Ambient Irony

Saturday, November 30

Toku! Toku! Toku!

My test app (at my day job) continues to burble along happily under TokuMX.

Some more observations:

Compression is fantastic. We have an application with fine-grained access control, and in my test database I'm creating millions of users so that we can find scaling issues before those millions of users actually start hitting our servers.

Under MongoDB, the user permissions table is one of the largest in the database, because each user has a couple of hundred settings. Under TokuMX, we get a compression ratio of 30:1, turning it from a problem to be solved into just another table.
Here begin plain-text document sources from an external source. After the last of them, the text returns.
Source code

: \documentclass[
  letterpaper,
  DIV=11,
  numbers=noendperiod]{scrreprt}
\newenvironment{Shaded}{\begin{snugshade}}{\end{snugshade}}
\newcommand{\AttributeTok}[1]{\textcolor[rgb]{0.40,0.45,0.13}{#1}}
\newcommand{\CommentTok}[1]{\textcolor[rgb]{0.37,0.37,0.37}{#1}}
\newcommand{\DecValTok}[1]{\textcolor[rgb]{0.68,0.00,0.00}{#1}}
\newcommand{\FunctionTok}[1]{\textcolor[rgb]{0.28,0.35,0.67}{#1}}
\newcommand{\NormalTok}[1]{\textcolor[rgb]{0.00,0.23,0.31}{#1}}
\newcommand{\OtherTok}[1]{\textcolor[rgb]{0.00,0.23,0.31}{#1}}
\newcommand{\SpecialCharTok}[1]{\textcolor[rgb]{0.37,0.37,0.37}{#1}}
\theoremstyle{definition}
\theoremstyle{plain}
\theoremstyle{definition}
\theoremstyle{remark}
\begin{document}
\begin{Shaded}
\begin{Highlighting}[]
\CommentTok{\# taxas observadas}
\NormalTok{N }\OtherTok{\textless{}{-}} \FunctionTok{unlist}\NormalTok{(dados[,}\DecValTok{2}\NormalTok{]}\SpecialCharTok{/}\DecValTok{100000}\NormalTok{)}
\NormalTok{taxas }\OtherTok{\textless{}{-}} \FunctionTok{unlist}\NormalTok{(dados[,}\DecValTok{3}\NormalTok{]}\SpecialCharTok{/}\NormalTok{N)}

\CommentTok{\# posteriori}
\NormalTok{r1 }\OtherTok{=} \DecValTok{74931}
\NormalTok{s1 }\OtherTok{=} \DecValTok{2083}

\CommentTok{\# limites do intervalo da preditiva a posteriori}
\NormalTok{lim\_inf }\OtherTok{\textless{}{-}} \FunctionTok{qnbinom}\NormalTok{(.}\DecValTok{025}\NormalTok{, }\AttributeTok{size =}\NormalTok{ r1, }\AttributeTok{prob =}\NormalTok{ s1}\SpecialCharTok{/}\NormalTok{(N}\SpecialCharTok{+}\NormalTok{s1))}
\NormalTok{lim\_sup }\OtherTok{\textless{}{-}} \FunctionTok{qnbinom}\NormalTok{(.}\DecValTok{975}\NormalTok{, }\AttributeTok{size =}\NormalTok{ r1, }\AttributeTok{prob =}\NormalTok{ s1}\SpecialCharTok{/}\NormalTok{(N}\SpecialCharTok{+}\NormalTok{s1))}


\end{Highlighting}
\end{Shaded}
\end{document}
Compression ratios on the other tables is lower, but is still at least 7:1 on data and 3:1 on indexes on my test dataset.
The collection.stats command provides all sorts of useful information on data and index size and index utilisation. You can see not only how much space each index takes on disk, but how often it is being used by queries. In real time. That's a brilliant tool for devops.
Performance seems to suffer when running mongodump backups.

Oh, just on that subject: TokuMX comes in two versions, the Enterprise edition with hot backup support, and the Community edition without. That doesn't mean you can't do online backups on the Community edition - the mongodump and mongoexport utilities work just fine. The Enterprise version comes with a high-performance snapshot backup utility - that is, you get a transactional, consistent point-in-time backup, which mongodump won't do.

You could probably do that with a simple script if your database size is modest, using TokuMX's transaction support. Just start a transaction, iterate through the collections and their contents, and write them out in your preferred format.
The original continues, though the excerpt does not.